*Task brief*. Your answer should hold only the lines from the start of the data below through the line with "Response headers |", copied exactly, with pictures left out.

(Plain-text document sources)
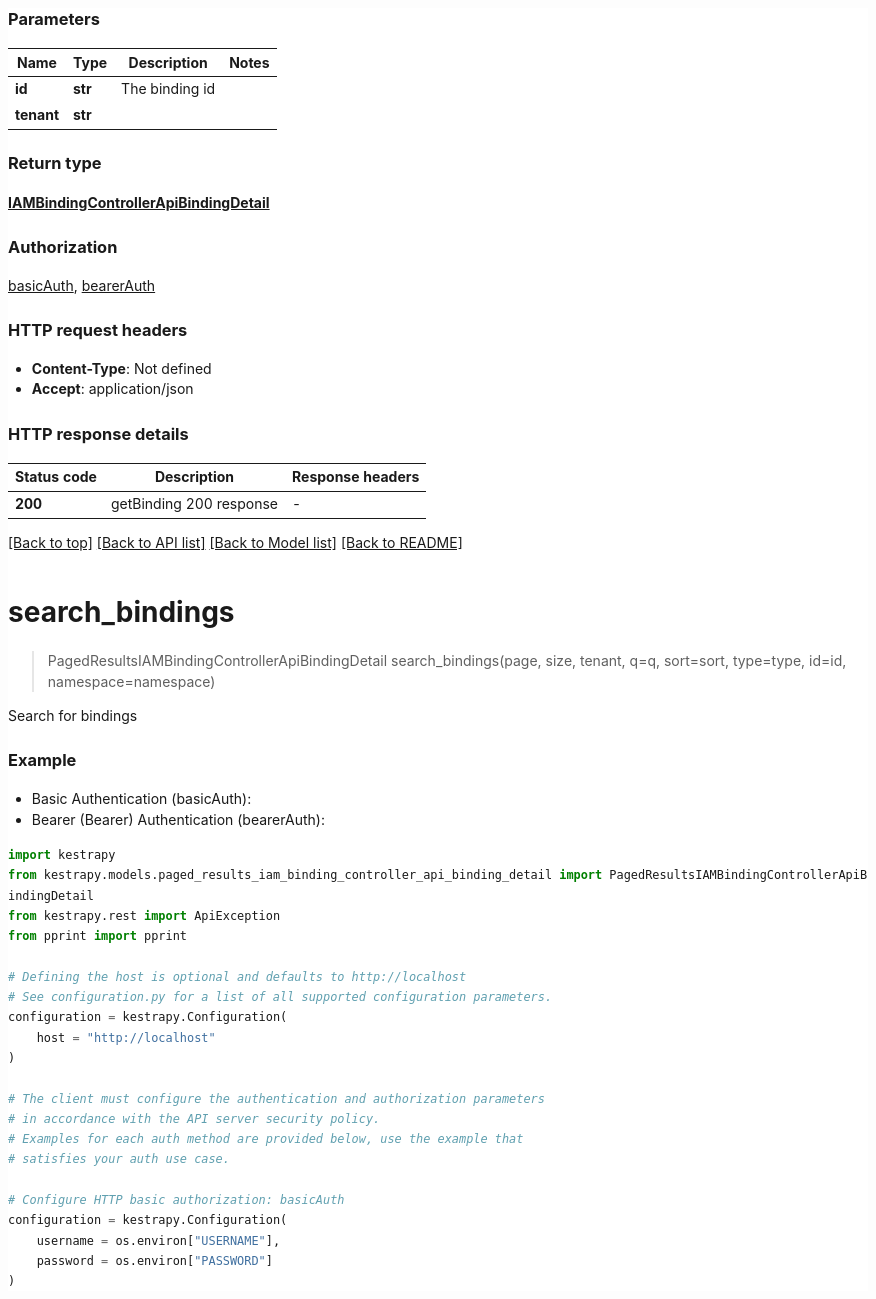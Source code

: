 
### Parameters


Name | Type | Description  | Notes
------------- | ------------- | ------------- | -------------
 **id** | **str**| The binding id | 
 **tenant** | **str**|  | 

### Return type

[**IAMBindingControllerApiBindingDetail**](IAMBindingControllerApiBindingDetail.md)

### Authorization

[basicAuth](../README.md#basicAuth), [bearerAuth](../README.md#bearerAuth)

### HTTP request headers

 - **Content-Type**: Not defined
 - **Accept**: application/json

### HTTP response details

| Status code | Description | Response headers |
|-------------|-------------|------------------|
**200** | getBinding 200 response |  -  |

[[Back to top]](#) [[Back to API list]](../README.md#documentation-for-api-endpoints) [[Back to Model list]](../README.md#documentation-for-models) [[Back to README]](../README.md)

# **search_bindings**
> PagedResultsIAMBindingControllerApiBindingDetail search_bindings(page, size, tenant, q=q, sort=sort, type=type, id=id, namespace=namespace)

Search for bindings

### Example

* Basic Authentication (basicAuth):
* Bearer (Bearer) Authentication (bearerAuth):

```python
import kestrapy
from kestrapy.models.paged_results_iam_binding_controller_api_binding_detail import PagedResultsIAMBindingControllerApiBindingDetail
from kestrapy.rest import ApiException
from pprint import pprint

# Defining the host is optional and defaults to http://localhost
# See configuration.py for a list of all supported configuration parameters.
configuration = kestrapy.Configuration(
    host = "http://localhost"
)

# The client must configure the authentication and authorization parameters
# in accordance with the API server security policy.
# Examples for each auth method are provided below, use the example that
# satisfies your auth use case.

# Configure HTTP basic authorization: basicAuth
configuration = kestrapy.Configuration(
    username = os.environ["USERNAME"],
    password = os.environ["PASSWORD"]
)

```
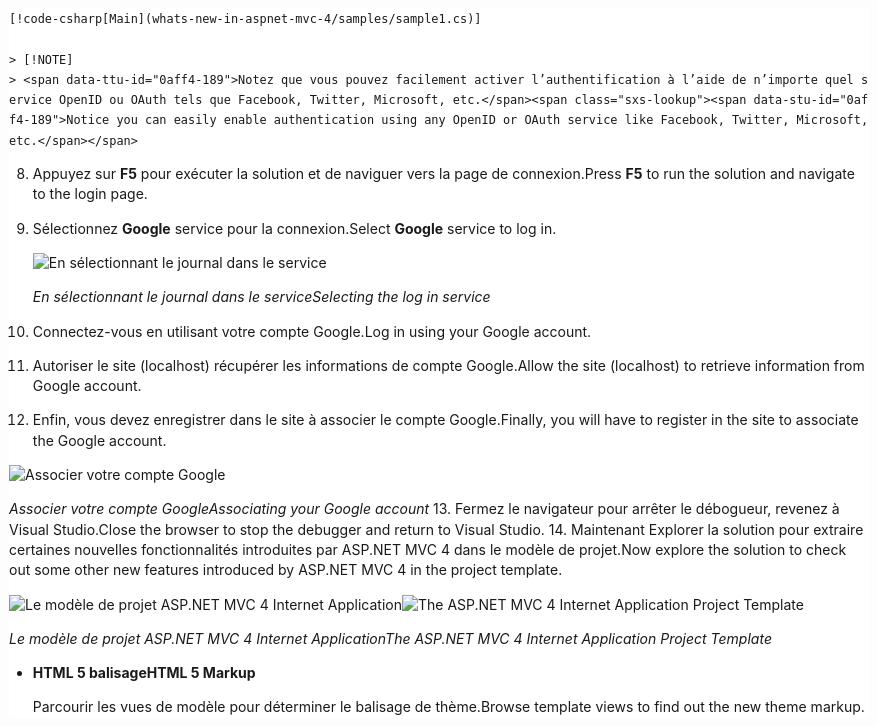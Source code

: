     [!code-csharp[Main](whats-new-in-aspnet-mvc-4/samples/sample1.cs)]

    > [!NOTE]
    > <span data-ttu-id="0aff4-189">Notez que vous pouvez facilement activer l’authentification à l’aide de n’importe quel service OpenID ou OAuth tels que Facebook, Twitter, Microsoft, etc.</span><span class="sxs-lookup"><span data-stu-id="0aff4-189">Notice you can easily enable authentication using any OpenID or OAuth service like Facebook, Twitter, Microsoft, etc.</span></span>
8. <span data-ttu-id="0aff4-190">Appuyez sur **F5** pour exécuter la solution et de naviguer vers la page de connexion.</span><span class="sxs-lookup"><span data-stu-id="0aff4-190">Press **F5** to run the solution and navigate to the login page.</span></span>
9. <span data-ttu-id="0aff4-191">Sélectionnez **Google** service pour la connexion.</span><span class="sxs-lookup"><span data-stu-id="0aff4-191">Select **Google** service to log in.</span></span>

    ![En sélectionnant le journal dans le service](whats-new-in-aspnet-mvc-4/_static/image7.png)

    <span data-ttu-id="0aff4-193">*En sélectionnant le journal dans le service*</span><span class="sxs-lookup"><span data-stu-id="0aff4-193">*Selecting the log in service*</span></span>
10. <span data-ttu-id="0aff4-194">Connectez-vous en utilisant votre compte Google.</span><span class="sxs-lookup"><span data-stu-id="0aff4-194">Log in using your Google account.</span></span>
11. <span data-ttu-id="0aff4-195">Autoriser le site (localhost) récupérer les informations de compte Google.</span><span class="sxs-lookup"><span data-stu-id="0aff4-195">Allow the site (localhost) to retrieve information from Google account.</span></span>
12. <span data-ttu-id="0aff4-196">Enfin, vous devez enregistrer dans le site à associer le compte Google.</span><span class="sxs-lookup"><span data-stu-id="0aff4-196">Finally, you will have to register in the site to associate the Google account.</span></span>

   ![Associer votre compte Google](whats-new-in-aspnet-mvc-4/_static/image8.png)

   <span data-ttu-id="0aff4-198">*Associer votre compte Google*</span><span class="sxs-lookup"><span data-stu-id="0aff4-198">*Associating your Google account*</span></span>
13. <span data-ttu-id="0aff4-199">Fermez le navigateur pour arrêter le débogueur, revenez à Visual Studio.</span><span class="sxs-lookup"><span data-stu-id="0aff4-199">Close the browser to stop the debugger and return to Visual Studio.</span></span>
14. <span data-ttu-id="0aff4-200">Maintenant Explorer la solution pour extraire certaines nouvelles fonctionnalités introduites par ASP.NET MVC 4 dans le modèle de projet.</span><span class="sxs-lookup"><span data-stu-id="0aff4-200">Now explore the solution to check out some other new features introduced by ASP.NET MVC 4 in the project template.</span></span>

   <span data-ttu-id="0aff4-201">![Le modèle de projet ASP.NET MVC 4 Internet Application](whats-new-in-aspnet-mvc-4/_static/image9.png "le modèle de projet ASP.NET MVC 4 Internet Application")</span><span class="sxs-lookup"><span data-stu-id="0aff4-201">![The ASP.NET MVC 4 Internet Application Project Template](whats-new-in-aspnet-mvc-4/_static/image9.png "The ASP.NET MVC 4 Internet Application Project Template")</span></span>

   <span data-ttu-id="0aff4-202">*Le modèle de projet ASP.NET MVC 4 Internet Application*</span><span class="sxs-lookup"><span data-stu-id="0aff4-202">*The ASP.NET MVC 4 Internet Application Project Template*</span></span>

   - <span data-ttu-id="0aff4-203">**HTML 5 balisage**</span><span class="sxs-lookup"><span data-stu-id="0aff4-203">**HTML 5 Markup**</span></span>

       <span data-ttu-id="0aff4-204">Parcourir les vues de modèle pour déterminer le balisage de thème.</span><span class="sxs-lookup"><span data-stu-id="0aff4-204">Browse template views to find out the new theme markup.</span></span>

*Worked solution*.
Source code

: 
### Parameters


Name | Type | Description  | Notes
------------- | ------------- | ------------- | -------------
 **id** | **str**| The binding id | 
 **tenant** | **str**|  | 

### Return type

[**IAMBindingControllerApiBindingDetail**](IAMBindingControllerApiBindingDetail.md)

### Authorization

[basicAuth](../README.md#basicAuth), [bearerAuth](../README.md#bearerAuth)

### HTTP request headers

 - **Content-Type**: Not defined
 - **Accept**: application/json

### HTTP response details

| Status code | Description | Response headers |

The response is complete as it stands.